青年看着林松玉:[交易结束,请取走您的投诉。]

林松玉:“我为什么失忆了?”

青年:[您哪里失忆了,您还会投诉。]

林松玉坐下来,“我继续投诉。”

青年伸手:[等等!我查一下。]

[呃。查询到您掉进海里,身体消散时留下孩子的执念太强,记忆化作能量托起了胚胎,被我善后的同事看见救起。]

林松玉一怔,原来记忆也是一种能量,它保护了呼呼,直到被救起来。

如此,他甘愿失忆。

“那你为什么告诉谢琢我不会再回来了?”

青年:[这不是我们的初始约定吗?你完成任务我就告诉他你死了,万万不能让人知道你当过保姆。]

林松玉一噎:“但是我想要孩子,不就说明我改变主意了,落水是意外,我工作期间出了人身事故,你们问都不问一句就结束合同吗?”

青年:[抱歉,没有及时更新你的遗言。你要知道,我们天道的工作也很忙,接触交易者跟接触天道之子的是两个人,我们之间不能沟通,以防受天道之子影响,在选择交易者这件事上有失偏颇。]

林松玉:“你们内部没有传达好,给天道之子谢琢造成了严重的精神打击,差点让他精神崩溃,天道应该补偿他,他因为你们在海上滞留了半个月,造成了骨折未彻底痊愈,阴雨天疼痛难忍,你们要消除这一点。”

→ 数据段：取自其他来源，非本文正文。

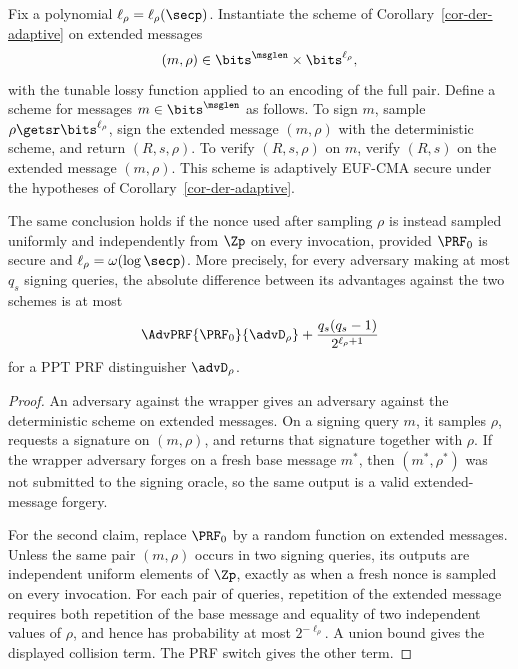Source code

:
\begin{corollary} \label{cor-randomized-wrapper}
Fix a polynomial $\ell_\rho=\ell_\rho(\secp)$. Instantiate the scheme of Corollary~\ref{cor-der-adaptive} on extended messages
$$
(m,\rho)\in\bits^{\msglen}\times\bits^{\ell_\rho},
$$
with the tunable lossy function applied to an encoding of the full pair. Define a scheme for messages $m\in\bits^{\msglen}$ as follows. To sign $m$, sample $\rho\getsr\bits^{\ell_\rho}$, sign the extended message $(m,\rho)$ with the deterministic scheme, and return $(R,s,\rho)$. To verify $(R,s,\rho)$ on $m$, verify $(R,s)$ on the extended message $(m,\rho)$. This scheme is adaptively EUF-CMA secure under the hypotheses of Corollary~\ref{cor-der-adaptive}.

The same conclusion holds if the nonce used after sampling $\rho$ is instead sampled uniformly and independently from $\Zp$ on every invocation, provided $\PRF_0$ is secure and $\ell_\rho=\omega(\log\secp)$. More precisely, for every adversary making at most $q_s$ signing queries, the absolute difference between its advantages against the two schemes is at most
$$
\AdvPRF{\PRF_0}{\advD_\rho}
+\frac{q_s(q_s-1)}{2^{\ell_\rho+1}}
$$
for a PPT PRF distinguisher $\advD_\rho$.
\end{corollary}

\begin{proof}
An adversary against the wrapper gives an adversary against the deterministic scheme on extended messages. On a signing query $m$, it samples $\rho$, requests a signature on $(m,\rho)$, and returns that signature together with $\rho$. If the wrapper adversary forges on a fresh base message $m^*$, then $(m^*,\rho^*)$ was not submitted to the signing oracle, so the same output is a valid extended-message forgery.

For the second claim, replace $\PRF_0$ by a random function on extended messages. Unless the same pair $(m,\rho)$ occurs in two signing queries, its outputs are independent uniform elements of $\Zp$, exactly as when a fresh nonce is sampled on every invocation. For each pair of queries, repetition of the extended message requires both repetition of the base message and equality of two independent values of $\rho$, and hence has probability at most $2^{-\ell_\rho}$. A union bound gives the displayed collision term. The PRF switch gives the other term.
\end{proof}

青年为难道:[我们要是有办法直接改变天道之子的躯体,还用找人照顾吗?况且,天将降大任于斯人也,必先——]

林松玉冷笑:“原来贵天道还是苦难造就天才的信奉者,谢琢就活该遇到这么多劫难吗?!”

“你们所谓的天道就是负责给天道之子增加磨难的吗?冷眼旁观实在可恨!”

青年:[可不能这样说,我们的工作也很努力!]

林松玉:“给他疗伤。”

青年怕他继续投诉,妥协道:[这样,你给他找最好的方式理疗,几个疗程后,他将痊愈。]

林松玉:“我怀孕是我的问题,还是汤玉的问题?”

青年:[你本身体质特殊,复制出来的汤玉也体质特殊,加之汤玉的存在超乎自然规律,不受监管,松了一道警戒,因而易孕。]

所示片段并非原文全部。